Based on a review of the entire record, the ALJ found that Plaintiff retained the residual functional capacity ("RFC") to perform work as follows: lift 20 pounds occasionally and lift and carry 10 pounds frequently; sit for 6 hours in an 8-hour workday; stand or walk for 6 hours in an 8-hour workday; and could occasionally climb, balance, crawl, and stoop; and frequently kneel, crouch, handle, and finger bilaterally. AR 28. With this RFC, the ALJ found that Plaintiff could perform his past relevant work as a store manager. AR 31. The ALJ found that there were also other jobs that existed in the national economy that the Plaintiff could perform including: cashier, cleaner, and electronics worker. AR 32-33. The ALJ therefore concluded that Plaintiff had not been under a disability from March 18, 2014 through the date of this decision. AR 33. ///
SCOPE OF REVIEW
Congress has provided a limited scope of judicial review of the Commissioner's decision to deny benefits under the Act. In reviewing findings of fact with respect to such determinations, this Court must determine whether the decision of the Commissioner is supported by substantial evidence. 42 U.S.C. § 405(g). Substantial evidence means "more than a mere scintilla," Richardson v. Perales, 402 U.S. 389, 402 (1971), but less than a preponderance. Sorenson v. Weinberger, 514 F.2d 1112, 1119, n. 10 (9th Cir. 1975). It is "such relevant evidence as a reasonable mind might accept as adequate to support a conclusion." Richardson, 402 U.S. at 401. The record as a whole must be considered, weighing both the evidence that supports and the evidence that detracts from the Commissioner's conclusion. Jones v. Heckler, 760 F.2d 993, 995 (9th Cir. 1985). In weighing the evidence and making findings, the Commissioner must apply the proper legal standards. E.g., Burkhart v. Bowen, 856 F.2d 1335, 1338 (9th Cir. 1988). This Court must uphold the Commissioner's determination that the claimant is not disabled if the Commissioner applied the proper legal standards, and if the Commissioner's findings are supported by substantial evidence. See Sanchez v. Sec'y of Health and Human Servs., 812 F.2d 509, 510 (9th Cir. 1987).
REVIEW
In order to qualify for benefits, a claimant must establish that he or she is unable to engage in substantial gainful activity due to a medically determinable physical or mental impairment which has lasted or can be expected to last for a continuous period of not less than twelve months. 42 U.S.C. § 1382c(a)(3)(A).

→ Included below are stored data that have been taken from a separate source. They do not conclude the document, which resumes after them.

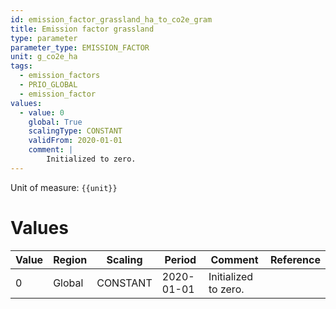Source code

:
 ```yaml
---
id: emission_factor_grassland_ha_to_co2e_gram
title: Emission factor grassland
type: parameter
parameter_type: EMISSION_FACTOR
unit: g_co2e_ha
tags:
  - emission_factors
  - PRIO_GLOBAL
  - emission_factor
values:
  - value: 0
    global: True
    scalingType: CONSTANT
    validFrom: 2020-01-01
    comment: |
        Initialized to zero.
---
```



Unit of measure: `{{unit}}`


# Values


| Value | Region | Scaling | Period | Comment | Reference |
|-------|--------|---------|--------|---------|-----------|
| 0 | Global | CONSTANT | 2020-01-01 | Initialized to zero. |  |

A claimant must show that he or she has a physical or mental impairment of such severity that he or she is not only unable to do his or her previous work, but cannot, considering his or her age, education, and work experience, engage in any other kind of substantial gainful work which exists in the national economy. Quang Van Han v. Bowen, 882 F.2d 1453, 1456 (9th Cir. 1989). The burden is on the claimant to establish disability. Terry v. Sullivan, 903 F.2d 1273, 1275 (9th Cir. 1990). /// /// ///
DISCUSSION
The parties are advised that this Court has carefully reviewed and considered all of the briefs, including arguments, points and authorities, declarations, and/or exhibits. Any omission of a reference to any specific argument or brief is not to be construed that the Court did not consider the argument or brief. --------
Plaintiff argues that (1) the ALJ failed to follow the regulations in weighing the medical opinion evidence provided by treating source Dr. Schlief and examining source Dr. Bonilla, and therefore the conclusion that Plaintiff's mental impairments are not severe is unsupported, and (2) the RFC is unsupported by substantial evidence because the ALJ rejected the assessment of the Plaintiff's treating physician in favor of her own lay interpretation of the record. (Doc. No. 17 at 8, 12.)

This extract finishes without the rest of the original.